### Task item
Each entry must come back word for word; drop the images as you go.

(Recorded data)
________
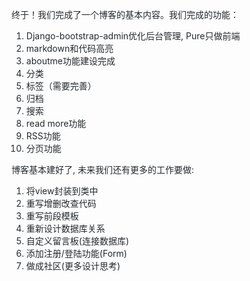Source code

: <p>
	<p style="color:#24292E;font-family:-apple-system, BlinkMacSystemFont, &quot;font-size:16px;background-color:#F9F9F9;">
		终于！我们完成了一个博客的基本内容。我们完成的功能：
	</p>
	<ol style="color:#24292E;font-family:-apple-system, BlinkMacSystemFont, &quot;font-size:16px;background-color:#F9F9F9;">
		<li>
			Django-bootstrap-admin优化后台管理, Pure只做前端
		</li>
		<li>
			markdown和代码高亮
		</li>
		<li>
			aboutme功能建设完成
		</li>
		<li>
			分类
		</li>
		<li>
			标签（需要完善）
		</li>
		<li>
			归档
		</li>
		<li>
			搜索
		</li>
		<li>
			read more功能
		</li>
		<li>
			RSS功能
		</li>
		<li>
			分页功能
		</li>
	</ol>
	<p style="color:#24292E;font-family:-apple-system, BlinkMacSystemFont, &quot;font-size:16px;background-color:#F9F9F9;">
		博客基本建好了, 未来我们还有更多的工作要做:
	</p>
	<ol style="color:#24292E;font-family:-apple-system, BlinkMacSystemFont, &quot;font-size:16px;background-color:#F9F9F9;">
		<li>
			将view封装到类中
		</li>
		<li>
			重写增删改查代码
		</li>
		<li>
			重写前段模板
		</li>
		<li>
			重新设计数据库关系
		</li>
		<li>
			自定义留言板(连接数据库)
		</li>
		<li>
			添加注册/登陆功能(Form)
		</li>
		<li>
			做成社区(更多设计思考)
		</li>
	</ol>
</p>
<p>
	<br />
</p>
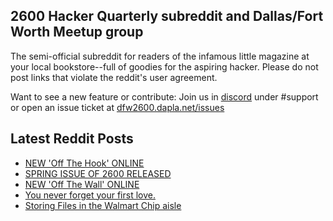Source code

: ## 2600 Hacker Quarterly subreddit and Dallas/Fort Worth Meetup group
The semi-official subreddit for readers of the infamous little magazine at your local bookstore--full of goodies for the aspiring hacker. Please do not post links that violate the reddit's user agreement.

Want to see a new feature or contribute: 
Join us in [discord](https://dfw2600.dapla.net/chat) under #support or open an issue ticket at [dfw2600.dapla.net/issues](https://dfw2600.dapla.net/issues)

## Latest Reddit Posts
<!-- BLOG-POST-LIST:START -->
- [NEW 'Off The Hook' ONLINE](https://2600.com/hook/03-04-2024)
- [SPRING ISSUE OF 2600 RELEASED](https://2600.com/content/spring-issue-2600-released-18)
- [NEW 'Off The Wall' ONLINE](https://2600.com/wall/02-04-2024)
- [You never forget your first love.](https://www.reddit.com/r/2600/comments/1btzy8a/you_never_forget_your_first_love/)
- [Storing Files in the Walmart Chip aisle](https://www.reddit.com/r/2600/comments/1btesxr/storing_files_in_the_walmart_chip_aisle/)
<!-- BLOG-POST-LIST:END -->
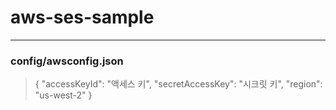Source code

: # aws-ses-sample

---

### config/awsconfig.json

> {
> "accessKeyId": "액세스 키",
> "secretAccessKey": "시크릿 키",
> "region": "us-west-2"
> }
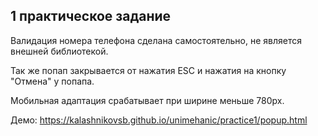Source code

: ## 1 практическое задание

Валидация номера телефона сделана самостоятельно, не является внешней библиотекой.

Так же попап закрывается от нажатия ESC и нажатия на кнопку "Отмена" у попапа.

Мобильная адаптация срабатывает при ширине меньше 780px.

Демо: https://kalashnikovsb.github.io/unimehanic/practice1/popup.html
________
### Solved exercise
Source code

: <p>
	<p style="color:#24292E;font-family:-apple-system, BlinkMacSystemFont, &quot;font-size:16px;background-color:#F9F9F9;">
		终于！我们完成了一个博客的基本内容。我们完成的功能：
	</p>
	<ol style="color:#24292E;font-family:-apple-system, BlinkMacSystemFont, &quot;font-size:16px;background-color:#F9F9F9;">
		<li>
			Django-bootstrap-admin优化后台管理, Pure只做前端
		</li>
		<li>
			markdown和代码高亮
		</li>
		<li>
			aboutme功能建设完成
		</li>
		<li>
			分类
		</li>
		<li>
			标签（需要完善）
		</li>
		<li>
			归档
		</li>
		<li>
			搜索
		</li>
		<li>
			read more功能
		</li>
		<li>
			RSS功能
		</li>
		<li>
			分页功能
		</li>
	</ol>
	<p style="color:#24292E;font-family:-apple-system, BlinkMacSystemFont, &quot;font-size:16px;background-color:#F9F9F9;">
		博客基本建好了, 未来我们还有更多的工作要做:
	</p>
	<ol style="color:#24292E;font-family:-apple-system, BlinkMacSystemFont, &quot;font-size:16px;background-color:#F9F9F9;">
		<li>
			将view封装到类中
		</li>
		<li>
			重写增删改查代码
		</li>
		<li>
			重写前段模板
		</li>
		<li>
			重新设计数据库关系
		</li>
		<li>
			自定义留言板(连接数据库)
		</li>
		<li>
			添加注册/登陆功能(Form)
		</li>
		<li>
			做成社区(更多设计思考)
		</li>
	</ol>
</p>
<p>
	<br />
</p>
Source code

: ## 2600 Hacker Quarterly subreddit and Dallas/Fort Worth Meetup group
The semi-official subreddit for readers of the infamous little magazine at your local bookstore--full of goodies for the aspiring hacker. Please do not post links that violate the reddit's user agreement.

Want to see a new feature or contribute: 
Join us in [discord](https://dfw2600.dapla.net/chat) under #support or open an issue ticket at [dfw2600.dapla.net/issues](https://dfw2600.dapla.net/issues)

## Latest Reddit Posts
<!-- BLOG-POST-LIST:START -->
- [NEW 'Off The Hook' ONLINE](https://2600.com/hook/03-04-2024)
- [SPRING ISSUE OF 2600 RELEASED](https://2600.com/content/spring-issue-2600-released-18)
- [NEW 'Off The Wall' ONLINE](https://2600.com/wall/02-04-2024)
- [You never forget your first love.](https://www.reddit.com/r/2600/comments/1btzy8a/you_never_forget_your_first_love/)
- [Storing Files in the Walmart Chip aisle](https://www.reddit.com/r/2600/comments/1btesxr/storing_files_in_the_walmart_chip_aisle/)
<!-- BLOG-POST-LIST:END -->
Source code

: # aws-ses-sample

---

### config/awsconfig.json

> {
> "accessKeyId": "액세스 키",
> "secretAccessKey": "시크릿 키",
> "region": "us-west-2"
> }
Source code

: ## 1 практическое задание

Валидация номера телефона сделана самостоятельно, не является внешней библиотекой.

Так же попап закрывается от нажатия ESC и нажатия на кнопку "Отмена" у попапа.

Мобильная адаптация срабатывает при ширине меньше 780px.

Демо: https://kalashnikovsb.github.io/unimehanic/practice1/popup.html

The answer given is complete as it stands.